What do you want to do?

This is the first of three articles as described in an earlier post inspired by Dave Gamache. Dave posed three questions:

  • What are three things I want to do?
  • What are three things I want to be?
  • What are three things I want to have?

This my response to the first question.

Write passionately

Writers don’t have to heave up turgid prose in countless cheesy paperback romance novels to share their passion. Hardware. Software. Computers for desks and laps, phones smart and dumb, and apps free and paid for all. When you love what you write about, your passion shines through.
If you think writers can’t be passionate about technology then you haven’t read the Daring Fireball. Do you think high-tech mumbo-jumbo is just a bunch of boring topics stuffed with technical terminology nobody understands or cares about? Let’s talk again after you read Robert Noyce and His Congregation by Tom Wolfe. Can’t have a little fun with it? Spend some time at Andy Ihnatko’s Celestial Waste of Bandwidth (BETA)
Flipping bits from the latest microprocessors to the lowly index card can’t be any better. Right? Merlin Mann was passionate about the value of index cards when he published Introducing the Hipster PDA in 2004. If you heard him talk about them with Dan Benjamin last week on his podcast Back to Work (s1e36 Writing on the Wind), then you know he is just as passionate about them today.
Paper can’t be cool? Check out Moleskine. Even better, take a gander at some products by Field Notes. Paper is magical even today. Put paper and technology together and you’ve got a horde of productivity nerds shouting mantras (Do it, delegate it, or delete it!) and waving copies of Getting Things Done in the air like it’s a street preacher convention. I can say this because I have practically been there myself, like, literally.

Live independently

One of my goals is to write for a living. Technically, I did that for a while as a newspaper staffer reporting the news to readers of local weekly and daily newspapers. The life of a general assignment reporter wasn’t as grand as it sounds.
No, really.
Sure, you can get hooked on finding the inside scoop and breaking a story before the competition, but most mornings and nights are spent with city council members and county commissioners, with school board members, police officers, and emergency responders. Just listening to the grinding sound of that bureaucratic sausage in production.
Like the man pleading with the genie after getting what he wished for (I mean, like, literally), I need to revisit my definition of writing for a living. Make that writing about something I love to write about for a living. I’m not saying I want to get rich, though as “side effects” go that’s not a bad one.
I want to earn enough to provide comfortably for my family and feed my gluttonous (not glutinous or gelatinous, which popped in my head immediately after thinking of the word gluttonous and are related by more than the letter “g”) desire for technological crack. iPhone 4S? Yes please.
Here’s what I think I’m trying to say. I don’t want to write to make money, but wouldn’t mind earning money while writing. If you’re writing with the goal of making money, chances are you won’t make a lot of it and probably won’t be happy during or after the attempt.

Stay hungry, stay foolish

Steve Jobs gave oodles of great advice during his time with us and bundled some of his best ideas in one speech given to the Stanford University Graduating Class of 2005. If you haven’t seen it yet, well, as they say here in the South, “Bless your heart.”
I’m making this easy for you. The video is embedded here, runs about 15 minutes long, and worth every second. Gobble it up now if you have the time (or sling the transcript over to Instapaper to read later).
[youtube http://www.youtube.com/watch?v=UF8uR6Z6KLc&w=420&h=315]
Jobs shares three simple stories. One about connecting the dots, another about love and loss, and a third about death. A paragraph in the third story–the one about death–leapt out at me.

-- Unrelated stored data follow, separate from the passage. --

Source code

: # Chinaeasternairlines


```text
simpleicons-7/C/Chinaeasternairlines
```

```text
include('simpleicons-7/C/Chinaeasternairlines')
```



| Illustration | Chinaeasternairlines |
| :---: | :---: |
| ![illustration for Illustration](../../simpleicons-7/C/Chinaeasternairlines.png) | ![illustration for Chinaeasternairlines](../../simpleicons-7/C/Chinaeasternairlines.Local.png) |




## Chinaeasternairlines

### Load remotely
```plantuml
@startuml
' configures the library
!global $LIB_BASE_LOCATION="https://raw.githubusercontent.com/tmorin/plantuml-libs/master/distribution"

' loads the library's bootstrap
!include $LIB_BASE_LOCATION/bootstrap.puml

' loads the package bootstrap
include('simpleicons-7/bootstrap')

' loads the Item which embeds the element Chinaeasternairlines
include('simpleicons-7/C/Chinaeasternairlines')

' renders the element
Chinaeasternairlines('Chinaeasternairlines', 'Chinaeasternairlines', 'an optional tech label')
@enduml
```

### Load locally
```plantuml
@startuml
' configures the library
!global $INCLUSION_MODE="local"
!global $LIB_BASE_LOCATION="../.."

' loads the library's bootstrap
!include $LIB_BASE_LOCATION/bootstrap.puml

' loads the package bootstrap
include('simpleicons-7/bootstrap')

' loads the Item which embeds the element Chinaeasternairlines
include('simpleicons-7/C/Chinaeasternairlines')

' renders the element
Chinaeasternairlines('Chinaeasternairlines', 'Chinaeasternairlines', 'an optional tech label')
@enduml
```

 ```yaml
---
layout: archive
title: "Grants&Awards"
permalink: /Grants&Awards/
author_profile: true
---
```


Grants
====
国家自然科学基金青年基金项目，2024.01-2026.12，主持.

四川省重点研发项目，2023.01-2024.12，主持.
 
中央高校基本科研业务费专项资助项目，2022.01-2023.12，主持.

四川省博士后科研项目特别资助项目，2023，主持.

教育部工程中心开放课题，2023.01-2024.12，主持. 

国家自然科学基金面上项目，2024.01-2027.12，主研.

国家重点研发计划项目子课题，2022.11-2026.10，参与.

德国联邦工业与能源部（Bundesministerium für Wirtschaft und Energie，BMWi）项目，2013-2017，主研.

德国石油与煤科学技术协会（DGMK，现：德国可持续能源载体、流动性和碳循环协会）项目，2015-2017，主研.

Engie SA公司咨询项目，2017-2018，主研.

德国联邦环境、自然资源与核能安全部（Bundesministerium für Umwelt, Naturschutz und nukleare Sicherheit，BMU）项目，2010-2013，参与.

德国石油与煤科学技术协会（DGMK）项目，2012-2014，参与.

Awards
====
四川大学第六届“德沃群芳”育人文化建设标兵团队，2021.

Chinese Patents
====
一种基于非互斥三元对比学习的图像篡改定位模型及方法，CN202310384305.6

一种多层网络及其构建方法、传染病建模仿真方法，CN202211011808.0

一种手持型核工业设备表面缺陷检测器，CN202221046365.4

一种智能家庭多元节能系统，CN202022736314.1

Your time is limited, so don’t waste it living someone else’s life. Don’t be trapped by dogma–which is living with the results of other people’s thinking. Don’t let the noise of others’ opinions drown out your own inner voice. And most important, have the courage to follow your heart and intuition. They somehow already know what you truly want to become. Everything else is secondary.

The bow around this gift he left us was his memory of the final edition of The Whole Earth Catalog, its back cover decorated with a photo of a country road and a simple caption. “Stay Hungry. Stay Foolish.”
I hope I can do that.
This is the first of three articles as described in an earlier post inspired by Dave Gamache.